An interest rate swap is an agreement between two parties to swap the interest/coupon payments on a
notional amount, but this notional amount is never exchanged.
For example, if a European corporation with a substantial (fixed-rate) debt load who thinks USD interest rates are going to be lower and an American corporation with a substantial floating-rate (variable rate) debt load who thinks EUR interest rates are going to be lower; they can agree to swap the interest rates: for example swapping 5% for the Secured Overnight Financing Rate + 3%, etc.
When reporting derivative exposures, it is only the notional amount that is reported in financial statements even though the notional values are never exchanged.
So why do banks hold these interest rate swaps? 2 main reasons
1)
Hedging interest rate risk: the value of bonds and interest rates are negatively correlated, thus for banks that hold substantial amounts of mortgages, treasuries and other kinds of debt, if interest rates are going to increase, to mitigate this risk, they would hold something on their balance sheet whose price moves up when the price of previously issued debt goes down. Banks do this both with each other and with speculative institutions such as hedge funds and asset managers. These are mainly structured in terms of a fixed-rate being swapped for a floating rate based on the interest rate on a US Treasury security. Generally, either the banks swap their floating deposit rates with a fixed-rate (so banks don't have to pay more interest to depositors when interest rates increase) and/or swapping their fixed-rate loans with a floating rate swap (so banks don't take book value loses on previously issued loans when interest rate increase). This is mainly done to avoid a Silicon Valley Bank type situation where increases in interest rate risk force a financial institution to sell underlying bonds at a loss (SVB did not have interest rate swaps).
2)
Intermediation: private non-financial corporations will often want to hedge interest rate risk with each other but use a bank such as BNY Mellon, State Street, or Goldman Sachs to write up the agreement and collect and disperse payments between them. Corporations of course, wish to lower their interest rate expenses on previously issued debt and will agree with each other to (if they take different opinions on the path of interest rates) to swap payments in the future.
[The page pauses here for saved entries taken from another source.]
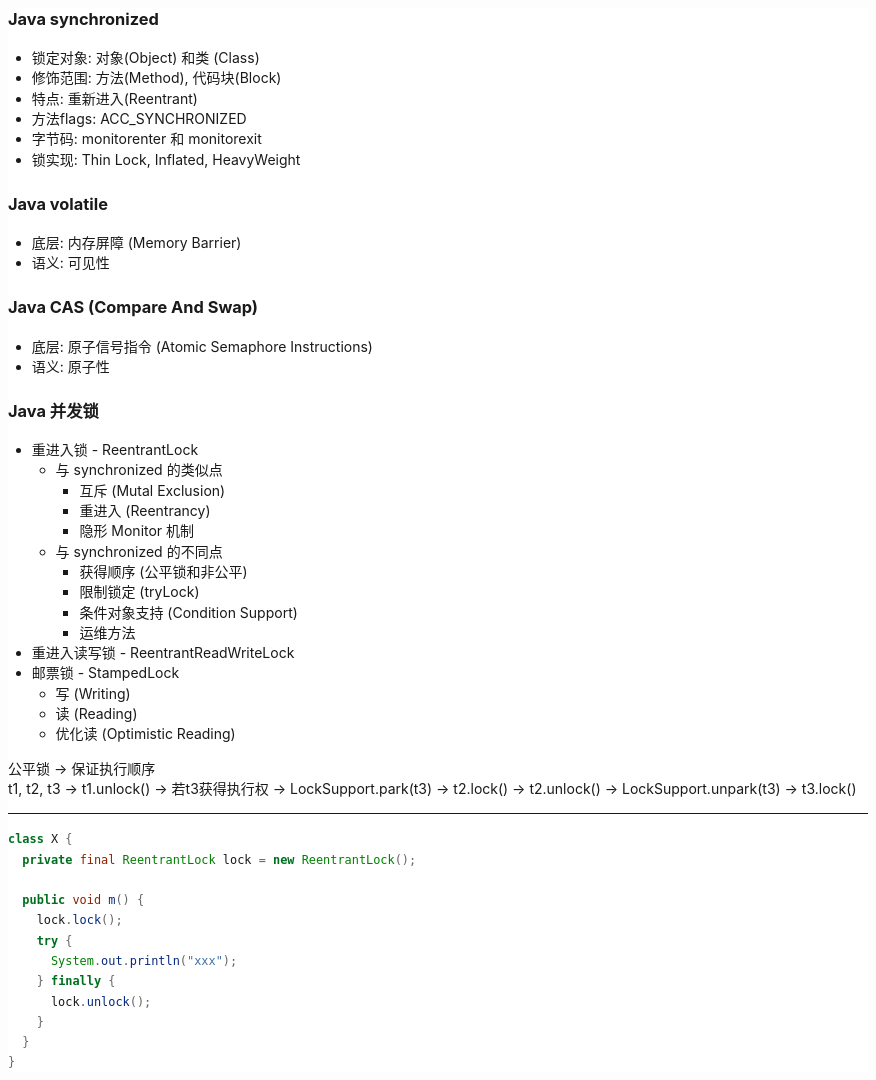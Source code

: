 ### Java synchronized

- 锁定对象: 对象(Object) 和类 (Class)
- 修饰范围: 方法(Method), 代码块(Block)
- 特点: 重新进入(Reentrant)
- 方法flags: ACC_SYNCHRONIZED
- 字节码: monitorenter 和 monitorexit
- 锁实现: Thin Lock, Inflated, HeavyWeight

### Java volatile

- 底层: 内存屏障 (Memory Barrier)
- 语义: 可见性

### Java CAS (Compare And Swap)

- 底层: 原子信号指令 (Atomic Semaphore Instructions)
- 语义: 原子性

### Java 并发锁

- 重进入锁 - ReentrantLock
  - 与 synchronized 的类似点
    - 互斥 (Mutal Exclusion)
    - 重进入 (Reentrancy)
    - 隐形 Monitor 机制
  - 与 synchronized 的不同点
    - 获得顺序 (公平锁和非公平)
    - 限制锁定 (tryLock)
    - 条件对象支持 (Condition Support)
    - 运维方法
- 重进入读写锁 - ReentrantReadWriteLock
- 邮票锁 - StampedLock
  - 写 (Writing)
  - 读 (Reading)
  - 优化读 (Optimistic Reading)

公平锁 -> 保证执行顺序  
t1, t2, t3 -> t1.unlock() -> 若t3获得执行权 -> LockSupport.park(t3) -> t2.lock() -> t2.unlock() -> LockSupport.unpark(t3) -> t3.lock()

---

```java
class X {
  private final ReentrantLock lock = new ReentrantLock();
  
  public void m() {
    lock.lock();
    try {
      System.out.println("xxx");
    } finally {
      lock.unlock();
    }
  }
}
```
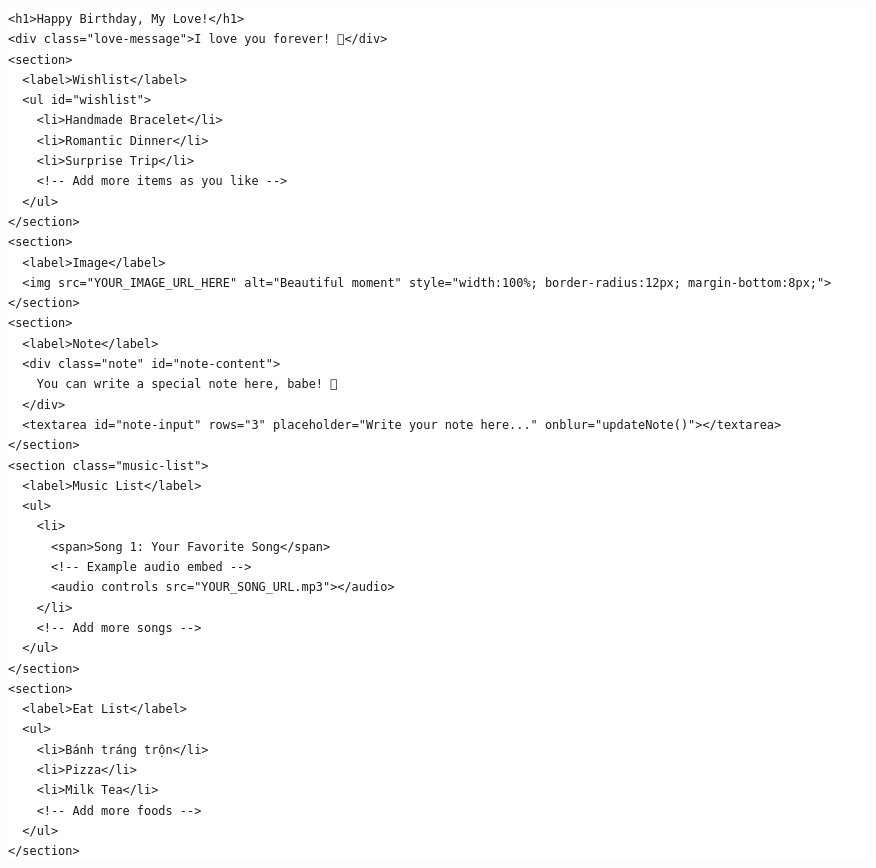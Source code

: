     <h1>Happy Birthday, My Love!</h1>
    <div class="love-message">I love you forever! 💖</div>
    <section>
      <label>Wishlist</label>
      <ul id="wishlist">
        <li>Handmade Bracelet</li>
        <li>Romantic Dinner</li>
        <li>Surprise Trip</li>
        <!-- Add more items as you like -->
      </ul>
    </section>
    <section>
      <label>Image</label>
      <img src="YOUR_IMAGE_URL_HERE" alt="Beautiful moment" style="width:100%; border-radius:12px; margin-bottom:8px;">
    </section>
    <section>
      <label>Note</label>
      <div class="note" id="note-content">
        You can write a special note here, babe! 💌
      </div>
      <textarea id="note-input" rows="3" placeholder="Write your note here..." onblur="updateNote()"></textarea>
    </section>
    <section class="music-list">
      <label>Music List</label>
      <ul>
        <li>
          <span>Song 1: Your Favorite Song</span>
          <!-- Example audio embed -->
          <audio controls src="YOUR_SONG_URL.mp3"></audio>
        </li>
        <!-- Add more songs -->
      </ul>
    </section>
    <section>
      <label>Eat List</label>
      <ul>
        <li>Bánh tráng trộn</li>
        <li>Pizza</li>
        <li>Milk Tea</li>
        <!-- Add more foods -->
      </ul>
    </section>
  </div>
  <script>
    // Change this to your secret code
    const SECRET = "16102003";

    function checkCode() {
      const code = document.getElementById('secret-code').value;
      if (code === SECRET) {
        document.getElementById('privacy-modal').style.display = 'none';
        document.getElementById('main-content').style.display = 'block';
      } else {
        document.getElementById('error-message').textContent = "Wrong code! Try again.";
      }
    }
    function updateNote() {
      let note = document.getElementById('note-input').value;
      if (note.trim()) {
        document.getElementById('note-content').textContent = note;
      }
    }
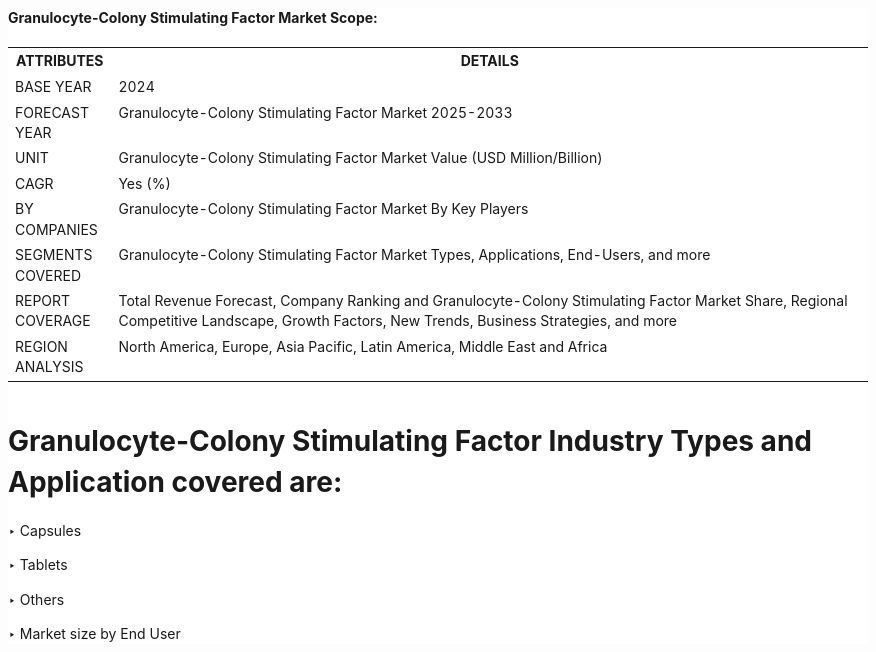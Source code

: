 <h4>Granulocyte-Colony Stimulating Factor Market Scope:</h4>
<table>
<tr>
<th>ATTRIBUTES</th>
<th>DETAILS</th>
</tr>
<tr>
<td>BASE YEAR</td>
<td>2024</td>
</tr>
<tr>
<td>FORECAST YEAR</td>
<td>Granulocyte-Colony Stimulating Factor Market 2025-2033</td>
</tr>
<tr>
<td>UNIT</td>
<td>Granulocyte-Colony Stimulating Factor Market Value (USD Million/Billion)</td>
<tr>
<td>CAGR</td>
<td>Yes (%)</td>
</tr>
</tr>
<tr>
<td>BY COMPANIES</td>
<td>Granulocyte-Colony Stimulating Factor Market By Key Players</td>
</tr>
<tr>
<td>SEGMENTS COVERED</td>
<td>Granulocyte-Colony Stimulating Factor Market Types, Applications, End-Users, and more</td>
</tr>
<tr>
<td>REPORT COVERAGE</td>
<td>Total Revenue Forecast, Company Ranking and Granulocyte-Colony Stimulating Factor Market Share, Regional Competitive Landscape, Growth Factors, New Trends, Business Strategies, and more</td>
</tr>
<tr>
<td>REGION ANALYSIS</td>
<td>North America, Europe, Asia Pacific, Latin America, Middle East and Africa</td>
</tr>
</table>

# <strong>Granulocyte-Colony Stimulating Factor Industry Types and Application covered are:</strong>

‣ Capsules

   ‣ Tablets

   ‣ Others

‣ Market size by End User
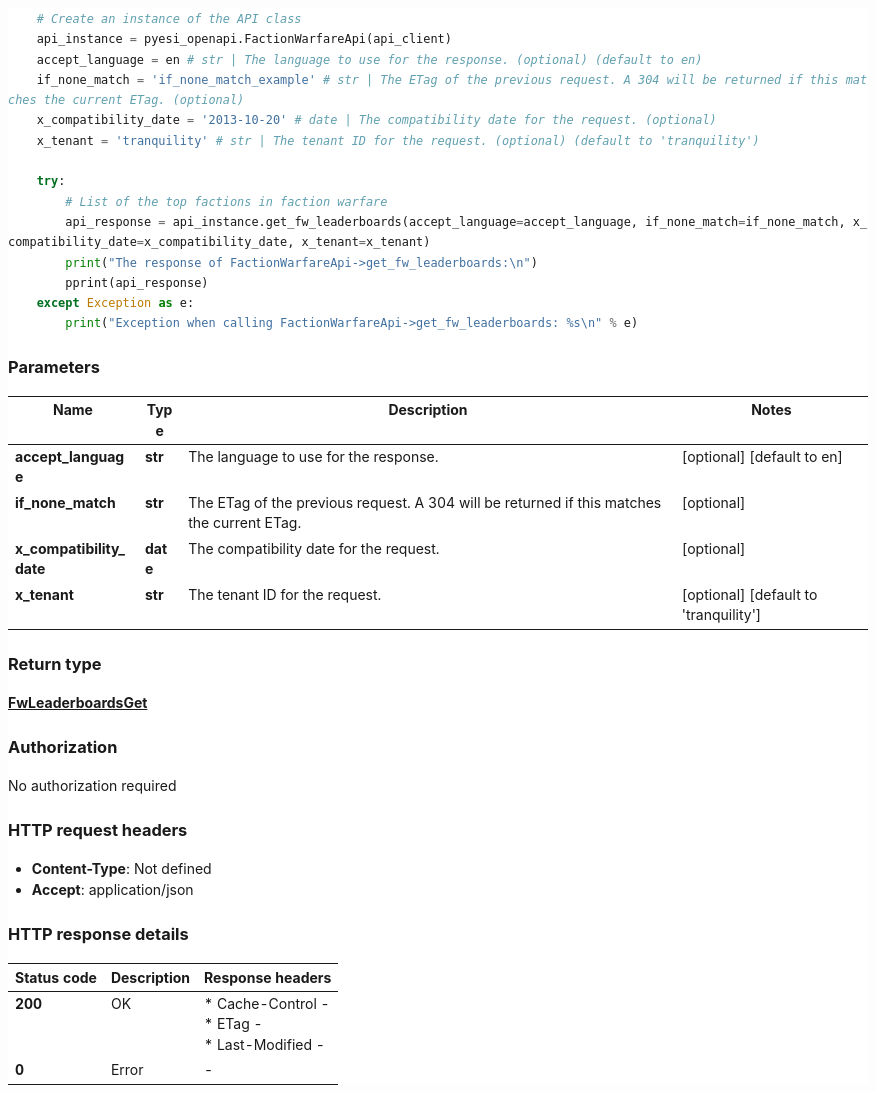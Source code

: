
 ```python
    # Create an instance of the API class
    api_instance = pyesi_openapi.FactionWarfareApi(api_client)
    accept_language = en # str | The language to use for the response. (optional) (default to en)
    if_none_match = 'if_none_match_example' # str | The ETag of the previous request. A 304 will be returned if this matches the current ETag. (optional)
    x_compatibility_date = '2013-10-20' # date | The compatibility date for the request. (optional)
    x_tenant = 'tranquility' # str | The tenant ID for the request. (optional) (default to 'tranquility')

    try:
        # List of the top factions in faction warfare
        api_response = api_instance.get_fw_leaderboards(accept_language=accept_language, if_none_match=if_none_match, x_compatibility_date=x_compatibility_date, x_tenant=x_tenant)
        print("The response of FactionWarfareApi->get_fw_leaderboards:\n")
        pprint(api_response)
    except Exception as e:
        print("Exception when calling FactionWarfareApi->get_fw_leaderboards: %s\n" % e)
```



### Parameters


Name | Type | Description  | Notes
------------- | ------------- | ------------- | -------------
 **accept_language** | **str**| The language to use for the response. | [optional] [default to en]
 **if_none_match** | **str**| The ETag of the previous request. A 304 will be returned if this matches the current ETag. | [optional] 
 **x_compatibility_date** | **date**| The compatibility date for the request. | [optional] 
 **x_tenant** | **str**| The tenant ID for the request. | [optional] [default to &#39;tranquility&#39;]

### Return type

[**FwLeaderboardsGet**](FwLeaderboardsGet.md)

### Authorization

No authorization required

### HTTP request headers

 - **Content-Type**: Not defined
 - **Accept**: application/json

### HTTP response details

| Status code | Description | Response headers |
|-------------|-------------|------------------|
**200** | OK |  * Cache-Control -  <br>  * ETag -  <br>  * Last-Modified -  <br>  |
**0** | Error |  -  |
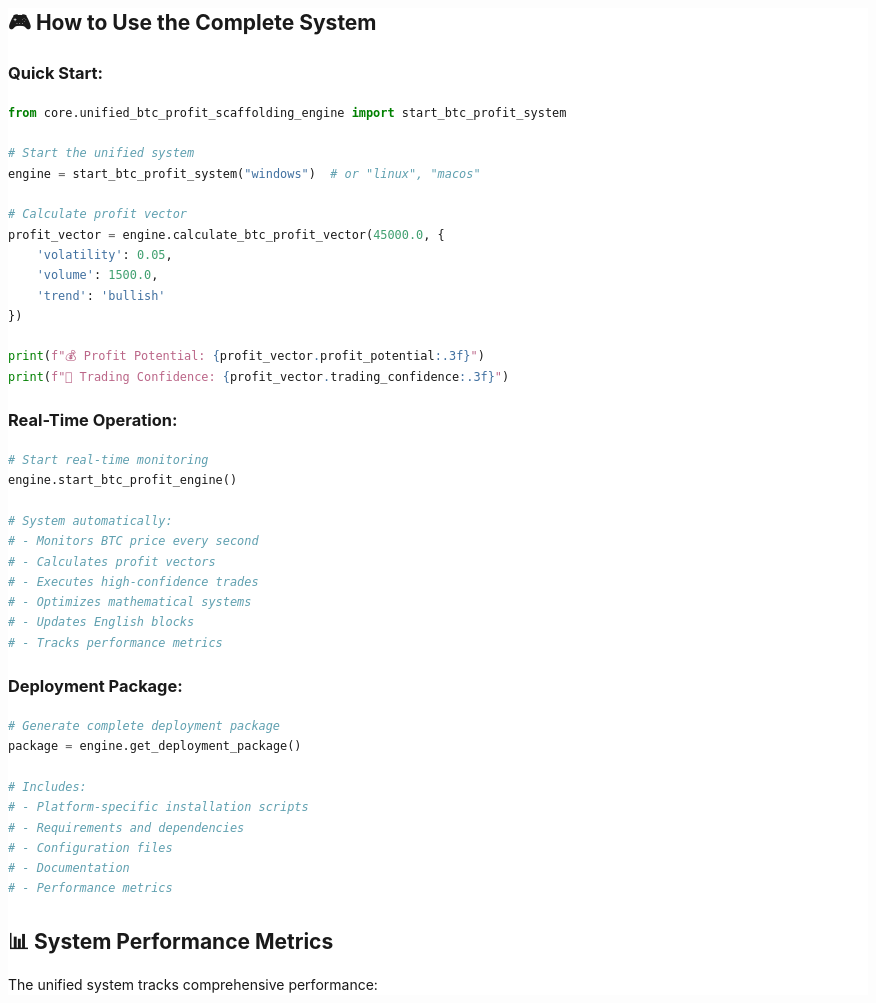 ## 🎮 How to Use the Complete System

### **Quick Start:**
```python
from core.unified_btc_profit_scaffolding_engine import start_btc_profit_system

# Start the unified system
engine = start_btc_profit_system("windows")  # or "linux", "macos"

# Calculate profit vector
profit_vector = engine.calculate_btc_profit_vector(45000.0, {
    'volatility': 0.05,
    'volume': 1500.0,
    'trend': 'bullish'
})

print(f"💰 Profit Potential: {profit_vector.profit_potential:.3f}")
print(f"🎯 Trading Confidence: {profit_vector.trading_confidence:.3f}")
```

### **Real-Time Operation:**
```python
# Start real-time monitoring
engine.start_btc_profit_engine()

# System automatically:
# - Monitors BTC price every second
# - Calculates profit vectors
# - Executes high-confidence trades
# - Optimizes mathematical systems
# - Updates English blocks
# - Tracks performance metrics
```

### **Deployment Package:**
```python
# Generate complete deployment package
package = engine.get_deployment_package()

# Includes:
# - Platform-specific installation scripts
# - Requirements and dependencies
# - Configuration files
# - Documentation
# - Performance metrics
```

## 📊 System Performance Metrics

The unified system tracks comprehensive performance:
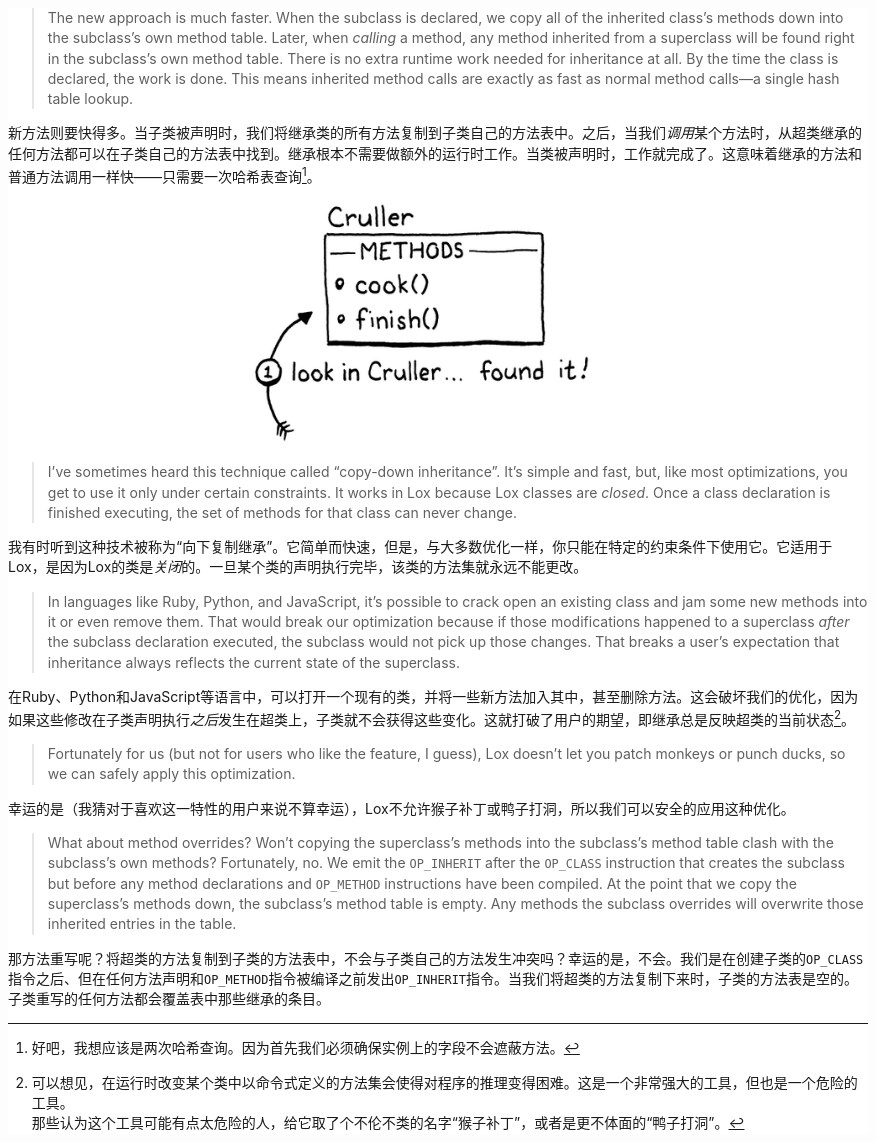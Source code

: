 > The new approach is much faster. When the subclass is declared, we copy all of the inherited class’s methods down into the subclass’s own method table. Later, when *calling* a method, any method inherited from a superclass will be found right in the subclass’s own method table. There is no extra runtime work needed for inheritance at all. By the time the class is declared, the work is done. This means inherited method calls are exactly as fast as normal method calls—a single hash table lookup.

新方法则要快得多。当子类被声明时，我们将继承类的所有方法复制到子类自己的方法表中。之后，当我们*调用*某个方法时，从超类继承的任何方法都可以在子类自己的方法表中找到。继承根本不需要做额外的运行时工作。当类被声明时，工作就完成了。这意味着继承的方法和普通方法调用一样快——只需要一次哈希表查询[^3]。

![Resolving a call to cook() in an instance of Cruller which has the method in its own method table.](./clox-resolve.png)

> I’ve sometimes heard this technique called “copy-down inheritance”. It’s simple and fast, but, like most optimizations, you get to use it only under certain constraints. It works in Lox because Lox classes are *closed*. Once a class declaration is finished executing, the set of methods for that class can never change.

我有时听到这种技术被称为“向下复制继承”。它简单而快速，但是，与大多数优化一样，你只能在特定的约束条件下使用它。它适用于Lox，是因为Lox的类是*关闭*的。一旦某个类的声明执行完毕，该类的方法集就永远不能更改。

> In languages like Ruby, Python, and JavaScript, it’s possible to crack open an existing class and jam some new methods into it or even remove them. That would break our optimization because if those modifications happened to a superclass *after* the subclass declaration executed, the subclass would not pick up those changes. That breaks a user’s expectation that inheritance always reflects the current state of the superclass.

在Ruby、Python和JavaScript等语言中，可以打开一个现有的类，并将一些新方法加入其中，甚至删除方法。这会破坏我们的优化，因为如果这些修改在子类声明执行*之后*发生在超类上，子类就不会获得这些变化。这就打破了用户的期望，即继承总是反映超类的当前状态[^4]。

> Fortunately for us (but not for users who like the feature, I guess), Lox doesn’t let you patch monkeys or punch ducks, so we can safely apply this optimization.

幸运的是（我猜对于喜欢这一特性的用户来说不算幸运），Lox不允许猴子补丁或鸭子打洞，所以我们可以安全的应用这种优化。

> What about method overrides? Won’t copying the superclass’s methods into the subclass’s method table clash with the subclass’s own methods? Fortunately, no. We emit the `OP_INHERIT` after the `OP_CLASS` instruction that creates the subclass but before any method declarations and `OP_METHOD` instructions have been compiled. At the point that we copy the superclass’s methods down, the subclass’s method table is empty. Any methods the subclass overrides will overwrite those inherited entries in the table.

那方法重写呢？将超类的方法复制到子类的方法表中，不会与子类自己的方法发生冲突吗？幸运的是，不会。我们是在创建子类的`OP_CLASS`指令之后、但在任何方法声明和`OP_METHOD`指令被编译之前发出`OP_INHERIT`指令。当我们将超类的方法复制下来时，子类的方法表是空的。子类重写的任何方法都会覆盖表中那些继承的条目。


[^1]: 这个“只是”并不意味着加速不重要！毕竟，我们的第二个虚拟机的全部目的就是比jlox有更好的性能。你可以认为，前面的15章都是“优化”。
[^2]: 有趣的是，根据我们实现方法继承的方式，我认为允许循环实际上不会在clox中引起任何问题。它不会做任何有用的事情，但我认为它不会导致崩溃或无限循环。
[^3]: 好吧，我想应该是两次哈希查询。因为首先我们必须确保实例上的字段不会遮蔽方法。
[^4]: 可以想见，在运行时改变某个类中以命令式定义的方法集会使得对程序的推理变得困难。这是一个非常强大的工具，但也是一个危险的工具。<BR>那些认为这个工具可能有点太危险的人，给它取了个不伦不类的名字“猴子补丁”，或者是更不体面的“鸭子打洞”。
[^5]: “可能”这个词也许不够有力。大概这个方法*已经*被重写了。否则，你为什么要费力地使用`super`而不是直接调用它呢？
[^6]: 我说“常量字符串”是因为标识不对其词素做任何内存管理。如果我们试图使用堆分配的字符串，最终会泄漏内存，因为它永远不会被释放。但是，C语言字符串字面量的内存位于可执行文件的常量数据部分，永远不需要释放，所以我们这样没有问题。
[^7]: 就是这样，朋友，你要添加到解析表中的最后一项。
[^8]: 假设性问题：如果一个光秃秃的`super`标识是一个表达式，那么它会被计算为哪种对象呢？
[^9]: 与`OP_GET_PROPERTY`相比的另一个区别是，我们不会先尝试寻找遮蔽字段。字段不会被继承，所以`super`表达式总是解析为方法。<BR>如果Lox是一种使用*委托*而不是*继承*的基于原型的语言，那么就不是一个*类*继承另一个*类*，而是实例继承自（委托给）其它实例。在这种情况下，字段可以被继承，我们就需要在这里检查它们。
This generally involves no bank money but because the bank is exposed, the notional value is added to a bank balance sheet.
The other big reason why issuers will engage in derivatives are for
speculation, but these are going to be done by financial institutions that are not systematically important such as hedge funds and asset managers that take the opposite side of the trade that banks take; due to the post-2008 regulations that require banks to hold substantial amounts of high-quality liquid assets and retained capital, banks rarely speculate on their own accounts (but often, they will speculate for other individuals on their private accounts held in trust at the bank)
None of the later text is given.